They Built a Friendship Fighting for Peace. The Friendship Is Over.

https://www.nytimes.com/2025/05/27/opinion/israel-palestinians-peace.html

Version 0 of 1.

It’s hard to remember now, as Gazans eat grass to try to survive a siege, and as Israelis emboldened by the trauma of Oct. 7 seem poised to annex the West Bank, but there was a time when peace in the Middle East felt possible.

In 2003, I moved to Washington to cover foreign policy and fell in with a group of friends — human rights lawyers, policy wonks and aides on Capitol Hill — who were pushing for a two-state solution. It had been 10 years since Israelis and Palestinians started down that path with an interim peace deal in Oslo. Palestinian frustrations had boiled over into the second intifada. But there was still a sense that a deal was possible. Two of our friends seemed to be living proof of that.

Daniel Levy, the gregarious son of a British lord, and Ghaith al-Omari, a quiet Jordanian lawyer, were well known around town for having sat on opposite sides of a round of peace negotiations between Israelis and Palestinians in Taba, Egypt, in 2001. They had forged a friendship that became a symbol in Washington of the potential for peace. I once attended a dinner party where the host introduced them by announcing: “If there is ever peace in the Middle East, it will be because of these two.”
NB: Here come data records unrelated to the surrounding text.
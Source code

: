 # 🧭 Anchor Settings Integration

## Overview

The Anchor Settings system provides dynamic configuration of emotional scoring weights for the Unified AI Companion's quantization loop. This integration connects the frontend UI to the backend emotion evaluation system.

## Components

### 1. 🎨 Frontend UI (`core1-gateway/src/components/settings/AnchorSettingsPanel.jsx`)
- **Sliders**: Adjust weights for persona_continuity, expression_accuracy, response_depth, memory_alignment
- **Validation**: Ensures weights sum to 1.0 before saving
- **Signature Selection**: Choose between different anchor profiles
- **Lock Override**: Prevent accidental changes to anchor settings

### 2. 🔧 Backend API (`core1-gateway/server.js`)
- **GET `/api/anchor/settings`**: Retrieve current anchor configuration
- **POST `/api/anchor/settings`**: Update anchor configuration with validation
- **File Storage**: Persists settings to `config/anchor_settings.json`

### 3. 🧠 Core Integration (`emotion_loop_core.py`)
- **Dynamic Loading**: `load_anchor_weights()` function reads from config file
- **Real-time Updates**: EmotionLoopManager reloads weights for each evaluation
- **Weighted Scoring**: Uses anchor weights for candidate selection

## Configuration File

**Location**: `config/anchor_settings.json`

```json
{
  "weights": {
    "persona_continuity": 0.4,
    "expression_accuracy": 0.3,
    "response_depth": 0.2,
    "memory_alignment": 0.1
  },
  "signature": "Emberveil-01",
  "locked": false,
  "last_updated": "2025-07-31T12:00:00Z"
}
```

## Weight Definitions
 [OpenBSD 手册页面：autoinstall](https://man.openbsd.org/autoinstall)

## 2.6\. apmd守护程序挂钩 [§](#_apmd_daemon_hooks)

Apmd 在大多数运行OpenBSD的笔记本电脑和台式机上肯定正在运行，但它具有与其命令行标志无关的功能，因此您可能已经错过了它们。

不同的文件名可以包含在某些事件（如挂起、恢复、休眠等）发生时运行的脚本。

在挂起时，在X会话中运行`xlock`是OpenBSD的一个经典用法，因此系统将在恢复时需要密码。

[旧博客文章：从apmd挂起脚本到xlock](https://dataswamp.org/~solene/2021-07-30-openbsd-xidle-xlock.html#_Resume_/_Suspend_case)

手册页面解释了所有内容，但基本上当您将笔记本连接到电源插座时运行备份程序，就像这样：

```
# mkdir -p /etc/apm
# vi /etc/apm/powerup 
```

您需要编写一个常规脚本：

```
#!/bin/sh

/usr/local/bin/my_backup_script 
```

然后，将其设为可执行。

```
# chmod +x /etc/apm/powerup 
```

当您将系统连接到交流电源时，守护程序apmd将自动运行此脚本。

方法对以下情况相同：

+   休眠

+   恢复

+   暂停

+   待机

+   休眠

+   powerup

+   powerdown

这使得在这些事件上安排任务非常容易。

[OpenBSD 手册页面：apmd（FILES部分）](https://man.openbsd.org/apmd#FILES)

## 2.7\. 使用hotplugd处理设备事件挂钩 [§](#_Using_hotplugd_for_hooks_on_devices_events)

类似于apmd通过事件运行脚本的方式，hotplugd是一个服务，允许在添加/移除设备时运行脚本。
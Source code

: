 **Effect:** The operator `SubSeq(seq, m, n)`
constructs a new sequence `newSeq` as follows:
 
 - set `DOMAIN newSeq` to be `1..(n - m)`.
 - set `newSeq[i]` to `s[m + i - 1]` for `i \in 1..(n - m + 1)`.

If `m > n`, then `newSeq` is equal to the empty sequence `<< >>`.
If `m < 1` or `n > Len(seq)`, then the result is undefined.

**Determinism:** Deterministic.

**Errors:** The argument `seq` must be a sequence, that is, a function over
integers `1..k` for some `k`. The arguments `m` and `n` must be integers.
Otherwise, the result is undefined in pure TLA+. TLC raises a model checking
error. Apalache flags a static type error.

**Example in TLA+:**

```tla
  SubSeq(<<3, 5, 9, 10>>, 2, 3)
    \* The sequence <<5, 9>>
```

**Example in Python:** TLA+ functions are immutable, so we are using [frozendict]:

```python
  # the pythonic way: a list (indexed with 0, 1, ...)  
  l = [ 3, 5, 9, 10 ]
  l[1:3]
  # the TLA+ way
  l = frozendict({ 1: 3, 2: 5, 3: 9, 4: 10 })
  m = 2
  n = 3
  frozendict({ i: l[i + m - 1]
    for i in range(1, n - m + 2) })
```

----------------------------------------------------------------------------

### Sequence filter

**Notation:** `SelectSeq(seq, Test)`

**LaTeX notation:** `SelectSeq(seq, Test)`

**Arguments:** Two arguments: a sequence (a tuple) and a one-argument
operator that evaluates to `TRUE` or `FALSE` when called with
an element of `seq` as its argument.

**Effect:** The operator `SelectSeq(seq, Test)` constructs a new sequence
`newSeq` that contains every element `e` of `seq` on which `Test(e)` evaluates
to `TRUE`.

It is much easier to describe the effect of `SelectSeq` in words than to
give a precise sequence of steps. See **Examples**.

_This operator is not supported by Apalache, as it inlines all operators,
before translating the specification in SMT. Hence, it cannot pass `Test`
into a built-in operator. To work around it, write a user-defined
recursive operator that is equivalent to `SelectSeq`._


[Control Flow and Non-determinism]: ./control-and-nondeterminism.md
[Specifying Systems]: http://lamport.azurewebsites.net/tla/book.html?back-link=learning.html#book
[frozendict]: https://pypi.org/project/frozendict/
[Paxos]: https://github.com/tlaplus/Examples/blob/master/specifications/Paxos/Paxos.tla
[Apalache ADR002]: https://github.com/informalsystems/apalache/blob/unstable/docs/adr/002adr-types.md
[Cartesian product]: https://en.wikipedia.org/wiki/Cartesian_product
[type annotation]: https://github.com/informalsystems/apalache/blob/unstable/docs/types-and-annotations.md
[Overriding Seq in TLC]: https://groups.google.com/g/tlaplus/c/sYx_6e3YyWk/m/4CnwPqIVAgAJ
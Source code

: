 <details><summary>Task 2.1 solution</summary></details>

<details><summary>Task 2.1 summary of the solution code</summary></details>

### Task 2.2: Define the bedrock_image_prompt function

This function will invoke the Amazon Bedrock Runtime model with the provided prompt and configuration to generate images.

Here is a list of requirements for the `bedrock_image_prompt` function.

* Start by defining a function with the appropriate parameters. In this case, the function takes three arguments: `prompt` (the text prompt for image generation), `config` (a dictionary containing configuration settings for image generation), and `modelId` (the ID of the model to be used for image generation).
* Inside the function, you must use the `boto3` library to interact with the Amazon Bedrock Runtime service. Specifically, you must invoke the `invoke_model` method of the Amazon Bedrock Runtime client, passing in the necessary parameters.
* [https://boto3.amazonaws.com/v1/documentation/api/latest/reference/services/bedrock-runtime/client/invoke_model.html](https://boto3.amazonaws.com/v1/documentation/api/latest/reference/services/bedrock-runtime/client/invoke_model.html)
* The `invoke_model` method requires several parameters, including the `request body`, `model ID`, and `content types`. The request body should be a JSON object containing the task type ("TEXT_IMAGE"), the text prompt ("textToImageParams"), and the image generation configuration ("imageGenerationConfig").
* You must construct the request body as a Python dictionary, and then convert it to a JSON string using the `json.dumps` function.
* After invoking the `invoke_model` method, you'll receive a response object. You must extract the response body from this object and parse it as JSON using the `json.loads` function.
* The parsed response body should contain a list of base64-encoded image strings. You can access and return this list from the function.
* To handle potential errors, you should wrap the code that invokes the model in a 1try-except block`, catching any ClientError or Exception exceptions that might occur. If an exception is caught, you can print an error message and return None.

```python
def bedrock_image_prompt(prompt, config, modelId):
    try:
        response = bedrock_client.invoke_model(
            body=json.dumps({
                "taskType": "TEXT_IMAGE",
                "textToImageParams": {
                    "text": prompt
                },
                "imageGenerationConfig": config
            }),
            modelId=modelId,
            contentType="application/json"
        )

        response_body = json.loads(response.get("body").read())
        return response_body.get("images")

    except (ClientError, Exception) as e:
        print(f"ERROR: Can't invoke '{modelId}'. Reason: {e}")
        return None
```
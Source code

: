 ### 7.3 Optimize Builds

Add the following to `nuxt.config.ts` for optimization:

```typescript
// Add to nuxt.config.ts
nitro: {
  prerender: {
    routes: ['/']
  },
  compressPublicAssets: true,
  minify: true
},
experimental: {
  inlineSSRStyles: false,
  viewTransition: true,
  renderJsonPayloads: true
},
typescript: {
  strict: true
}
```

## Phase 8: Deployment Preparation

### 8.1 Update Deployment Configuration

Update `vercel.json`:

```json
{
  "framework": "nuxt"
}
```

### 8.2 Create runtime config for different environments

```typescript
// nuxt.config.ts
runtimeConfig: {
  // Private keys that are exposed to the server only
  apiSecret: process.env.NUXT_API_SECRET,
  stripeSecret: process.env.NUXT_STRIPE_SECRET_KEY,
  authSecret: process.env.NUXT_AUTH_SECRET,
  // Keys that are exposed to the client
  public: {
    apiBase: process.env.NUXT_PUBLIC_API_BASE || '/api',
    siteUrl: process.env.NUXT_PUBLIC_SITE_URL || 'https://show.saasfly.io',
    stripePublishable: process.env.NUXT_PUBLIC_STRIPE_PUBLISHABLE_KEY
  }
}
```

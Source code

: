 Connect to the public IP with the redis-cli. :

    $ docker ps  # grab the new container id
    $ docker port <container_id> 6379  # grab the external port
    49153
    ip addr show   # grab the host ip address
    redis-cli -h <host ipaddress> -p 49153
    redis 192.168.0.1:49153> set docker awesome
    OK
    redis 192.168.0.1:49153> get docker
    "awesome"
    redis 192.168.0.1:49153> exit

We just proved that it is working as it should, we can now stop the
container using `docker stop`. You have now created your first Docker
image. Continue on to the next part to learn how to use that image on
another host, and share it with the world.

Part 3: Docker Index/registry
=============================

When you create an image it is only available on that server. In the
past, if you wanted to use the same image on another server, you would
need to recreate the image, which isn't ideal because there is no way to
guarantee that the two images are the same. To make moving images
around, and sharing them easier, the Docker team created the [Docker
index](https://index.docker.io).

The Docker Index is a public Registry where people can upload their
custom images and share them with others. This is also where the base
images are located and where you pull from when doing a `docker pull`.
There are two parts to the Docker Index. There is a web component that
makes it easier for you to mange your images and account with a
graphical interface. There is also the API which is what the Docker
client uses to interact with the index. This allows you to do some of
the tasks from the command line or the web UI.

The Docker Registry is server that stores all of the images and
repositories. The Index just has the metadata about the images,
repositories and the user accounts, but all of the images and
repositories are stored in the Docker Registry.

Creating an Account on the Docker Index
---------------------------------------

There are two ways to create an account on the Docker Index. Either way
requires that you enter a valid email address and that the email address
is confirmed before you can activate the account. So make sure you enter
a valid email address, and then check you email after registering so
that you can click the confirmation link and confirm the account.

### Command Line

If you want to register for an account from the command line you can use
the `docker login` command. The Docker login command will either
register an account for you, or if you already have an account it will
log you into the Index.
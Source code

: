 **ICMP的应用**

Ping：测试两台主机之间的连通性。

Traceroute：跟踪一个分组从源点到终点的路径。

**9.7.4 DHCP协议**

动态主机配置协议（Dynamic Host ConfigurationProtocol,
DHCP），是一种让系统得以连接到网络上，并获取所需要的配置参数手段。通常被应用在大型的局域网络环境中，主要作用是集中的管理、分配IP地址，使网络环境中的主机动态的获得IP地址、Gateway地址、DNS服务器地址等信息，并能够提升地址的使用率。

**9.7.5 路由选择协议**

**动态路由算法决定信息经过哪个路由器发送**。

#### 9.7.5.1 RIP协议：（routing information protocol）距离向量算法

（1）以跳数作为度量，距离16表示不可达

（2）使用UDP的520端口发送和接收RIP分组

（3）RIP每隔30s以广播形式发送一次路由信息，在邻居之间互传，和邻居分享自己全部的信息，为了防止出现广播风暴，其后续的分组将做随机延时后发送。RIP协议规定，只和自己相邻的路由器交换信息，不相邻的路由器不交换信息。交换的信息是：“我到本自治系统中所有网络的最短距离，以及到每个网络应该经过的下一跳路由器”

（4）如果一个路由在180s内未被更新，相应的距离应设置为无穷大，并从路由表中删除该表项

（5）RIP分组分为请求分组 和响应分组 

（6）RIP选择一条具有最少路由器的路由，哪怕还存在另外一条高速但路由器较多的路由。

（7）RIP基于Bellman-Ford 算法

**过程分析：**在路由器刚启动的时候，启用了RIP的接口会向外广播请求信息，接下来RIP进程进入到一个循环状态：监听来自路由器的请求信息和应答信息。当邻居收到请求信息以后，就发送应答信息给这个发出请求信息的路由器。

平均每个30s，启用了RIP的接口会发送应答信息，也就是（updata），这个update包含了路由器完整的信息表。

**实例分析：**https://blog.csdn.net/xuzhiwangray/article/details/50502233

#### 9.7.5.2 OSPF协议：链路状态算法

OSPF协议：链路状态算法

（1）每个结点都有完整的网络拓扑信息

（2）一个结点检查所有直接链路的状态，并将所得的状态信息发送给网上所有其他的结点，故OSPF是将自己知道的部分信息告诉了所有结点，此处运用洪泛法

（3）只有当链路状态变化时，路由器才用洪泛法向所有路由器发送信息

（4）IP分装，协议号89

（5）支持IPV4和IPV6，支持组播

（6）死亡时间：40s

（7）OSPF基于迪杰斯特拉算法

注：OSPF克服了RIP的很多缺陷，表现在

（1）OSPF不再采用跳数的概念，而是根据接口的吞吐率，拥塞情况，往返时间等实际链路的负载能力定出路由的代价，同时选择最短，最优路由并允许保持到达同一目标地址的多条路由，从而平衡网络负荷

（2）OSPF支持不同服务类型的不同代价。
Recently, I wondered what those two old friends thought now about their attempt to help broker a deal. Had peace really been possible? Or had we been dreaming? Most of all, I wondered if they were still friends. So I called them up. I learned that their relationship had waxed and waned over the years, like the peace process itself. Then it took an unexpected turn.

During the talks in Taba, Mr. Levy was an adviser to Yossi Beilin, the most dovish member of the Israeli negotiating team. Mr. Omari was an adviser to Yasir Abed Rabbo, the most dovish member of the Palestinian team. They got closer to a permanent deal than any previously, but stopped because of Israeli elections and did not resume. Still, Mr. Levy and Mr. Omari did not give up.